Pero no solo les dedica sus admoniciones a los gobernantes de turno.  Más adelante, para ratificar lo que dijo antes, da algunos consejos a la gente del común: “La ciudadanía no debe esperar que solo las leyes le garanticen el éxito.  La laboriosidad, la frugalidad, el carácter no son conferidos por una resolución legal.  Los gobiernos no pueden mitigar el trabajo diario de las personas.  No puede proveer sustitutos a las recompensas del servicio.  Sí puede, sin duda, cuidar de los minusválidos y reconocer los méritos que distinguen a las personas.  Los demás deben cuidarse ellos mismos.  (…) Cumplan con el trabajo diario. Si es para proteger los derechos del débil, sin importar quien se oponga, háganlo.  Si es para ayudar a una poderosa corporación a servir mejor al pueblo, cualquiera que sea el obstáculo, háganlo. (…)  No teman ser tan revolucionarios como la ciencia; no teman ser tan reaccionarios como la tabla de multiplicar.  No esperen elevar a los pobres acabando con los fuertes”.  Y lo dice porque “necesitamos tener una fe más amplia, más firme, más profunda en la gente —una fe en que las personas quieren hacerlo bien— (…) una fe en que la aprobación final del pueblo no será a los demagogos que complacen servilmente a su egoísmo, que se venden con el clamor del momento, sino a estadistas que administren bien el bienestar, representando sus profundas, calladas convicciones”.  Todo ello porque “el hombre tiene una naturaleza espiritual. Púlsenla y ella responderá como el imán responde a los polos”.  

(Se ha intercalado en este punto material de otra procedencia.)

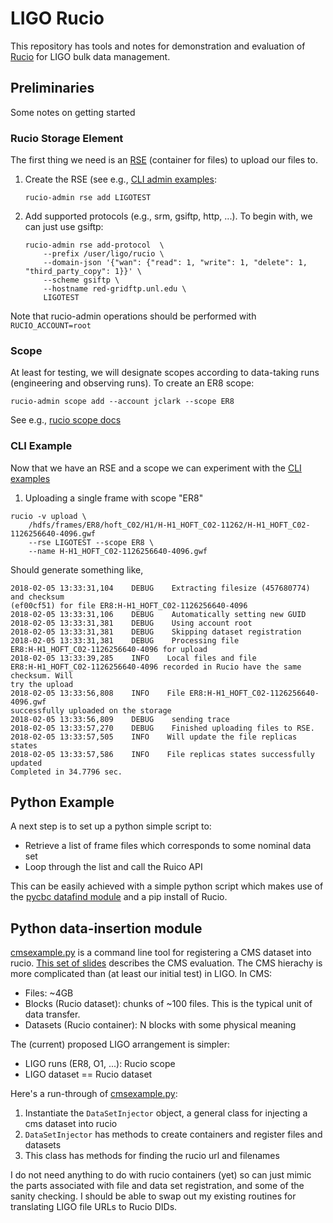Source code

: # LIGO Rucio
This repository has tools and notes for demonstration and evaluation of
[Rucio](https://rucio.cern.ch/) for LIGO bulk data management.

## Preliminaries
Some notes on getting started

### Rucio Storage Element
The first thing we need is an
[RSE](http://tbeerman-rucio.readthedocs.io/en/latest/overview_Rucio_Storage_Element.html)
(container for files) to upload our files to.

 1. Create the RSE (see e.g., [CLI admin
    examples](https://rucio.readthedocs.io/cli_admin_examples.html):
    ```
    rucio-admin rse add LIGOTEST
    ```
 1. Add supported protocols (e.g., srm, gsiftp, http, ...).  To begin with, we can just use gsiftp:
    ```
    rucio-admin rse add-protocol  \
        --prefix /user/ligo/rucio \
        --domain-json '{"wan": {"read": 1, "write": 1, "delete": 1, "third_party_copy": 1}}' \
        --scheme gsiftp \
        --hostname red-gridftp.unl.edu \
        LIGOTEST
    ```
Note that rucio-admin operations should be performed with `RUCIO_ACCOUNT=root`

### Scope
At least for testing, we will designate scopes according to data-taking runs
(engineering and observing runs).   To create an ER8 scope:
```
rucio-admin scope add --account jclark --scope ER8
```
See e.g., [rucio scope
docs](https://rucio.readthedocs.io/cli_admin_examples.html#scope])

### CLI Example
Now that we have an RSE and a scope we can experiment with the [CLI
examples](https://rucio.readthedocs.io/cli_examples.html)

 1. Uploading a single frame with scope "ER8"

```
rucio -v upload \
    /hdfs/frames/ER8/hoft_C02/H1/H-H1_HOFT_C02-11262/H-H1_HOFT_C02-1126256640-4096.gwf
    --rse LIGOTEST --scope ER8 \
    --name H-H1_HOFT_C02-1126256640-4096.gwf
```

Should generate something like,

```
2018-02-05 13:33:31,104    DEBUG    Extracting filesize (457680774) and checksum
(ef00cf51) for file ER8:H-H1_HOFT_C02-1126256640-4096
2018-02-05 13:33:31,106    DEBUG    Automatically setting new GUID
2018-02-05 13:33:31,381    DEBUG    Using account root
2018-02-05 13:33:31,381    DEBUG    Skipping dataset registration
2018-02-05 13:33:31,381    DEBUG    Processing file
ER8:H-H1_HOFT_C02-1126256640-4096 for upload
2018-02-05 13:33:39,285    INFO    Local files and file
ER8:H-H1_HOFT_C02-1126256640-4096 recorded in Rucio have the same checksum. Will
try the upload
2018-02-05 13:33:56,808    INFO    File ER8:H-H1_HOFT_C02-1126256640-4096.gwf
successfully uploaded on the storage
2018-02-05 13:33:56,809    DEBUG    sending trace
2018-02-05 13:33:57,270    DEBUG    Finished uploading files to RSE.
2018-02-05 13:33:57,505    INFO    Will update the file replicas states
2018-02-05 13:33:57,586    INFO    File replicas states successfully updated
Completed in 34.7796 sec.
```


## Python Example

A next step is to set up a python simple script to:
 * Retrieve a list of frame files which corresponds to some nominal data set
 * Loop through the list and call the Ruico API

This can be easily achieved with a simple python script which makes use of
the [pycbc datafind
module](https://ldas-jobs.ligo.caltech.edu/~cbc/docs/pycbc/pycbc.workflow.html?highlight=datafind#module-pycbc.workflow.datafind) and a pip install of Rucio.  


## Python data-insertion module
[cmsexample.py](https://github.com/astroclark/ligo-rucio/blob/master/cmsexample.py)
is a command line tool for registering a CMS dataset into rucio.  [This set of
slides](https://indico.fnal.gov/event/16010/contribution/1/material/slides/0.pdf)
describes the CMS evaluation.  The CMS hierachy is more complicated than (at
least our initial test) in LIGO.  In CMS:
 * Files: ~4GB
 * Blocks (Rucio dataset): chunks of ~100 files.  This is the typical unit of data transfer.
 * Datasets (Rucio container): N blocks with some physical meaning

The (current) proposed LIGO arrangement is simpler:
 * LIGO runs (ER8, O1, ...):  Rucio scope
 * LIGO dataset == Rucio dataset


Here's a run-through of [cmsexample.py](https://github.com/astroclark/ligo-rucio/blob/master/cmsexample.py):
 1. Instantiate the `DataSetInjector` object, a general class for injecting a
    cms dataset into rucio
 1. `DataSetInjector` has methods to create containers and register files and
    datasets
 1. This class has methods for finding the rucio url and filenames

I do not need anything to do with rucio containers (yet) so can just mimic the
parts associated with file and data set registration, and some of the sanity
checking.  I should be able to swap out my existing routines for translating
LIGO file URLs to Rucio DIDs.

En esto último, la alternativa democrática está un poco falla, muchos de sus representantes se parecen en sus ejecutorias y planteamientos a los partidarios del régimen.  Porque, al igual que estos, sobreponen sus intereses personales a los del estado y la nación.  De allí deviene el radicalismo salvaje, sin frenos, de lado y lado que caracteriza sus actuaciones subrepticias.  Y las de cara al público, porque ya se han descomedido.  Y eso es dañino, destructivo.  

Tengo la firme esperanza de que surgirán líderes de verdad que sabrán sobrenadar por encima de las conveniencias rastreras y dedicarse de lleno al bien de la patria, remendando, recuperando, reconstruyendo los cimientos morales de la nación y buscando la salud económica del país.  Llámenme iluso, pero firmemente creo que la restauración de la confianza en las instituciones —por la rectitud de quienes las dirigen— es paso obligado para la recuperación del país y su redireccionamiento para reencontrarnos con las naciones más civilizadas, dejando de lado tantos países poco democráticos que lo que han hecho es dejarnos exangües.